S&P500 (SPX) Price Analysis – Aug 29, 2023
Daily Price Outlook
The global market sentiment has been up and down recently. At the beginning of the week, things looked positive, but now on early Tuesday, people are becoming more cautious. Traders are trying to figure out if this positive feeling will last, especially because there isn't much important news today in Asia and not many big economic updates.
Currently, the S&P 500 Futures are not showing a clear direction and remains dicey around 4,445 points. This comes after a couple of days of gains. At the same time, the yield on the US 10-year Treasury bond, which is an important indicator of borrowing costs and market confidence, is staying around 4.19%.
Central Bankers' Challenges and Rate Hike Uncertainty
It's important to mention that central bankers worldwide are facing challenges due to mixed economic data and recession worries. Traders are paying close attention, especially after policymakers discussed their cautious strategies at the Jackson Hole Symposium last week. Jerome Powell, who leads the US Federal Reserve, is considering raising interest rates to control borrowing. However, decisions depend on the economy's performance, creating uncertainty. Another banker, Loretta Mester, suggests raising rates, possibly not immediately in September. Chances of rate increases in November have improved recently according to predictive tools.
Hence, this news has left market sentiment uncertain as central bankers grapple with mixed data and recession concerns. Traders are attentive due to potential rate hikes and economic uncertainties discussed at the Jackson Hole Symposium.
Market Impact: Trade Talks, IMF Meeting, and Economic Sentiment
Besides this, there's mixed news about US-China trade talks, and the IMF's leader plans to meet China's leaders. This is making people more cautious about taking risks in the market. China's effort to boost its economy by reducing stock trading costs aligns with the mood at the Jackson Hole Symposium, where no surprising economic decisions were made. As a result, the US dollar is slightly weaker versus other currencies. This news is making the market more cautious due to mixed US-China trade talk updates and the IMF's interest in China. China's economy-boosting move and uneventful Jackson Hole Symposium have slightly weakened the US dollar.

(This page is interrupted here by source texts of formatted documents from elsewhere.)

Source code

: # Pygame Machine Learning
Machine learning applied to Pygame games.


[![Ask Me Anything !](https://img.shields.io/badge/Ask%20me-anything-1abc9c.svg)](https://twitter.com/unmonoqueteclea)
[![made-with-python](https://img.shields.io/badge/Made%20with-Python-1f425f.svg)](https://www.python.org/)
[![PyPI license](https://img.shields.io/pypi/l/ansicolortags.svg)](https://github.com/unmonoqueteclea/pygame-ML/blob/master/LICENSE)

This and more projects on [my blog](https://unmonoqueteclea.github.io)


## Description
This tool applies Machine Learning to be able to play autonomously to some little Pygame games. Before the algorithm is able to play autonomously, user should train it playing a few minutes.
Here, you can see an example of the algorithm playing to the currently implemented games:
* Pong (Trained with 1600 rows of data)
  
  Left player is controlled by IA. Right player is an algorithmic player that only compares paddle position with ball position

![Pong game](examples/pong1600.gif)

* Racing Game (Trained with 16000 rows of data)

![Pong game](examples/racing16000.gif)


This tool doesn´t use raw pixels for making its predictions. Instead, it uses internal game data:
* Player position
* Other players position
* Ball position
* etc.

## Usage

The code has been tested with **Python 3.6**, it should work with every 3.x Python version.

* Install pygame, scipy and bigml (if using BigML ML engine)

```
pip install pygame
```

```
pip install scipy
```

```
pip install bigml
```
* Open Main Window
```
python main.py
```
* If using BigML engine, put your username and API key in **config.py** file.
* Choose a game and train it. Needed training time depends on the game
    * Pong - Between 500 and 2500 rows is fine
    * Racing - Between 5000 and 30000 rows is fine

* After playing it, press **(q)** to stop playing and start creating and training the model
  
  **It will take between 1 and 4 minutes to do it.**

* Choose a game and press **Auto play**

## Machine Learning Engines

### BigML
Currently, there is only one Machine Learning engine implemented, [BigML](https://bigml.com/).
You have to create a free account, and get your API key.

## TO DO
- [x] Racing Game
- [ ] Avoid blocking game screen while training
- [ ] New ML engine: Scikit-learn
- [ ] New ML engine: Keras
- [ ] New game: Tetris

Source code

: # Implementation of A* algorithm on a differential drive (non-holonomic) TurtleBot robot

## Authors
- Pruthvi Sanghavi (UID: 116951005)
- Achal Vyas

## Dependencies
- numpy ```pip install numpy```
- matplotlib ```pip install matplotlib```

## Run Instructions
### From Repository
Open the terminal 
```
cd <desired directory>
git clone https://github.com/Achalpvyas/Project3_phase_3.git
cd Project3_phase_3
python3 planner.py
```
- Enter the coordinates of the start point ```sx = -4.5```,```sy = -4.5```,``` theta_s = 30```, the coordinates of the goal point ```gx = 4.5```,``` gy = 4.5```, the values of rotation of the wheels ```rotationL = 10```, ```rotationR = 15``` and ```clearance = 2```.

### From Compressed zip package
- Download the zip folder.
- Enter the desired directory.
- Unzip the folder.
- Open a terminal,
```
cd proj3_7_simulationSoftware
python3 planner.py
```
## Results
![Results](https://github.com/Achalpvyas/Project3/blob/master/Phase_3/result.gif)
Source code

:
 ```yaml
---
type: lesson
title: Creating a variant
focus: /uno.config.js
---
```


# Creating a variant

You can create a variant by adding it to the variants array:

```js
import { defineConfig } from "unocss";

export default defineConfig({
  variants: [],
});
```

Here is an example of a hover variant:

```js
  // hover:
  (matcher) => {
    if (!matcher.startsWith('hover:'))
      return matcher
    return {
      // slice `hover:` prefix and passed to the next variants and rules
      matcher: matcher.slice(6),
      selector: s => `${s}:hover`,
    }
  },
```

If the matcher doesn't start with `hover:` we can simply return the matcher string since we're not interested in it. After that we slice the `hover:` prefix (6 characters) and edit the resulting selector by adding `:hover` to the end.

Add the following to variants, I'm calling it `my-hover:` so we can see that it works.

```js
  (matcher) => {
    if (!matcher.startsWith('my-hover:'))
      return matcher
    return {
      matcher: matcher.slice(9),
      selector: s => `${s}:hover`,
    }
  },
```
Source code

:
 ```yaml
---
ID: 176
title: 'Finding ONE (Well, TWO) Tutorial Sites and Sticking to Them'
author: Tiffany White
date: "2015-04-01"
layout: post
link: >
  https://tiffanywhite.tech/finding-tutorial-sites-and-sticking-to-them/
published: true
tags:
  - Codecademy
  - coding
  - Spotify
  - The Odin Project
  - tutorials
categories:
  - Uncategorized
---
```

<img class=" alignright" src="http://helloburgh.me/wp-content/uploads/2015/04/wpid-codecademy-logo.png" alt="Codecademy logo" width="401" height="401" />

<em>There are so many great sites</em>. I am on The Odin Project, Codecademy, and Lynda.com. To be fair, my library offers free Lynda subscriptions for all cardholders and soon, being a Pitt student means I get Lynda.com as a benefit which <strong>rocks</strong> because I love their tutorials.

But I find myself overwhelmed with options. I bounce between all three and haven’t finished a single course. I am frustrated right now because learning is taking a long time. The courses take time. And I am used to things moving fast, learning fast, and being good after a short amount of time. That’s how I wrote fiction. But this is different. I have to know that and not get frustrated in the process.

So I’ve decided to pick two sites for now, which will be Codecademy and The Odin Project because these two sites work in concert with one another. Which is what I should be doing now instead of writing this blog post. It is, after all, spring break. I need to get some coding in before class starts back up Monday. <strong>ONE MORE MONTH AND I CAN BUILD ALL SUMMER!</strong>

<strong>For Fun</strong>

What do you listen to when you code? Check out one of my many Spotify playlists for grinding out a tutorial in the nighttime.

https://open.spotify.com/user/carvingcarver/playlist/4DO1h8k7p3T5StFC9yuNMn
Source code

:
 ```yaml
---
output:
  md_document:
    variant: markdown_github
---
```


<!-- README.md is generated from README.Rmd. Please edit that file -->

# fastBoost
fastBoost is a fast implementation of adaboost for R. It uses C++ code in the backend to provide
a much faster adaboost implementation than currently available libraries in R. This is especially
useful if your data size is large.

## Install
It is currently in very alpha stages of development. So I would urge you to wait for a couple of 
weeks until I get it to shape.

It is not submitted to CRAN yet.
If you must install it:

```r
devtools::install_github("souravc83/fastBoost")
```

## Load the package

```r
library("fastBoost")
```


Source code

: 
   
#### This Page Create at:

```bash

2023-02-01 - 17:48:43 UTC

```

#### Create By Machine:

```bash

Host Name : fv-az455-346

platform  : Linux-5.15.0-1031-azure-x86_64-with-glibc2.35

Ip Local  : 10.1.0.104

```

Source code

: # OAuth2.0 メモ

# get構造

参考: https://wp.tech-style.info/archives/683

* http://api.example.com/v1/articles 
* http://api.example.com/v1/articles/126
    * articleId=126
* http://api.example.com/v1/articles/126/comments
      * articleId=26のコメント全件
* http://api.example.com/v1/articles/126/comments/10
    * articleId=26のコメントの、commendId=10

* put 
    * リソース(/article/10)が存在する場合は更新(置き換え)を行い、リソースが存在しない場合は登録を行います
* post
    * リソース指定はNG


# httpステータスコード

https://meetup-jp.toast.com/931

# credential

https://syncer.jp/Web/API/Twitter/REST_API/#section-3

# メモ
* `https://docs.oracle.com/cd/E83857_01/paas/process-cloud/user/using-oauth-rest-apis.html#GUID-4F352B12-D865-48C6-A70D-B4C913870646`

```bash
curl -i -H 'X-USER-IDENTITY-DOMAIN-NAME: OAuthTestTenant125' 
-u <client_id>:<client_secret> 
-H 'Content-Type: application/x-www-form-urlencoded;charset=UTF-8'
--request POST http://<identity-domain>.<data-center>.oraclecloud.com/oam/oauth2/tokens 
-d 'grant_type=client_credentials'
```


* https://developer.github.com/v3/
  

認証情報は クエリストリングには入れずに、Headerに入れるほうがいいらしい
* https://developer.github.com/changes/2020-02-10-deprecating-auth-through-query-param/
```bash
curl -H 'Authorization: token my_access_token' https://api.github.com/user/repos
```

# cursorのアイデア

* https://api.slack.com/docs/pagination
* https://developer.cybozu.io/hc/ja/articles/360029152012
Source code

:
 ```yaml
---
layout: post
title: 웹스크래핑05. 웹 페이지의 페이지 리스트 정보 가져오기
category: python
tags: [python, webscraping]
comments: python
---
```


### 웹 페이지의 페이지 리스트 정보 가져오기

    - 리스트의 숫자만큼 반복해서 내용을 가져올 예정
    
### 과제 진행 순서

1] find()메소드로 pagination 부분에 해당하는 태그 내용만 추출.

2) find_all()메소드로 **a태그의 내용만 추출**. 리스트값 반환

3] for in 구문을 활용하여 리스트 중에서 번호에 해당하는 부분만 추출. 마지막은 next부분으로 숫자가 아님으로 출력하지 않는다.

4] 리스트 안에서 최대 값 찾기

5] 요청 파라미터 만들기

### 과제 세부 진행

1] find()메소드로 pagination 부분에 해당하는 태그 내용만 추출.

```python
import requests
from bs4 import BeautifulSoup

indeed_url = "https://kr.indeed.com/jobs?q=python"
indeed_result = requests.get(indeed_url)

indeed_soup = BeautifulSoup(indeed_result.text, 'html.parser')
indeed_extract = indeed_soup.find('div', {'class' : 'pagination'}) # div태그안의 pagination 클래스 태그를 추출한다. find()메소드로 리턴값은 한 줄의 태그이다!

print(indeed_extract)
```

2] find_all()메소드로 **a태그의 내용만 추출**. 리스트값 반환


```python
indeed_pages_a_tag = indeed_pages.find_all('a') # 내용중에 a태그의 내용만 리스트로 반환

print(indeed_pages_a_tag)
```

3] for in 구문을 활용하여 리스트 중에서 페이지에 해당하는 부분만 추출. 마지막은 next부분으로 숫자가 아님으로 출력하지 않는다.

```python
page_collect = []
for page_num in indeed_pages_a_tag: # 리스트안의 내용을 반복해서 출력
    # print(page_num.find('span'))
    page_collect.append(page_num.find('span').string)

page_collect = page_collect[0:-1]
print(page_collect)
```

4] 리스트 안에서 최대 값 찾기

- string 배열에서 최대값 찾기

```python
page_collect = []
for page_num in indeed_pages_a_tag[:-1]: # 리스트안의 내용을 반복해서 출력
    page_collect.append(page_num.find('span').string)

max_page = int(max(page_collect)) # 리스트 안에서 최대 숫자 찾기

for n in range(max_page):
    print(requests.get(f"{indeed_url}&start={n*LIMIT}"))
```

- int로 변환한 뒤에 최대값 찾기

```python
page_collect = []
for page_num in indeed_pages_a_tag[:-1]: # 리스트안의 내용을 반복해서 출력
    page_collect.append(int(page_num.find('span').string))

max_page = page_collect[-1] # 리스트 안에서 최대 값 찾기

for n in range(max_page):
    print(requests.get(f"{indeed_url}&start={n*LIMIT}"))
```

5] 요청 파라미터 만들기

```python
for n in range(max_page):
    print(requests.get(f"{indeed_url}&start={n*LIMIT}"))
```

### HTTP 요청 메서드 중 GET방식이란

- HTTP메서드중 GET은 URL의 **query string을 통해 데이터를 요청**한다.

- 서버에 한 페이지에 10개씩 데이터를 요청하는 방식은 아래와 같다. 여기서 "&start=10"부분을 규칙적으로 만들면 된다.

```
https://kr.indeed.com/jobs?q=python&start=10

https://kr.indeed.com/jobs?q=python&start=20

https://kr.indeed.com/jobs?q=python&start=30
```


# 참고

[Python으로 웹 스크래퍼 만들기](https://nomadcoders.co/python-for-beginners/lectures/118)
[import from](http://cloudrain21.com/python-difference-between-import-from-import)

Looking forward, traders will focus on Germany's GfK Consumer Confidence Survey for September, followed by the US Conference Board's Consumer Confidence Index for August. More importantly, attention will be on the US Core Personal Consumption Expenditure Price Index for July and August's Nonfarm Payrolls. These indicators will play a significant role in shaping market trends.
S&P500 (SPX) - Technical Analysis
Upon examining the technical aspects of the S&P 500, it currently indicates fluctuations around the 4430 level. Analyzing the four-hour chart, the S&P 500 has rebounded from a significant support level of 4350. The manner in which the candles have closed suggests that the S&P 500 carries potential upside momentum.
It is nearing the 38.2% Fibonacci retracement level situated around 4440. Should the S&P 500 maintain its position above this level, it will likely encounter the next significant resistance at approximately 4475. Further upwards, another major resistance aligns with the 61.8% retracement level, amplified by a 61.8% extension. Conversely, if the S&P 500 drops below the 4400 level, subsequent support can be expected at 4450 and 4335.
The pivotal focus remains on the crucial support level of 4400, which is also today's pivot point. A stance above this level indicates a probable continuation of the bullish trend, while a position below may suggest further selling pressure.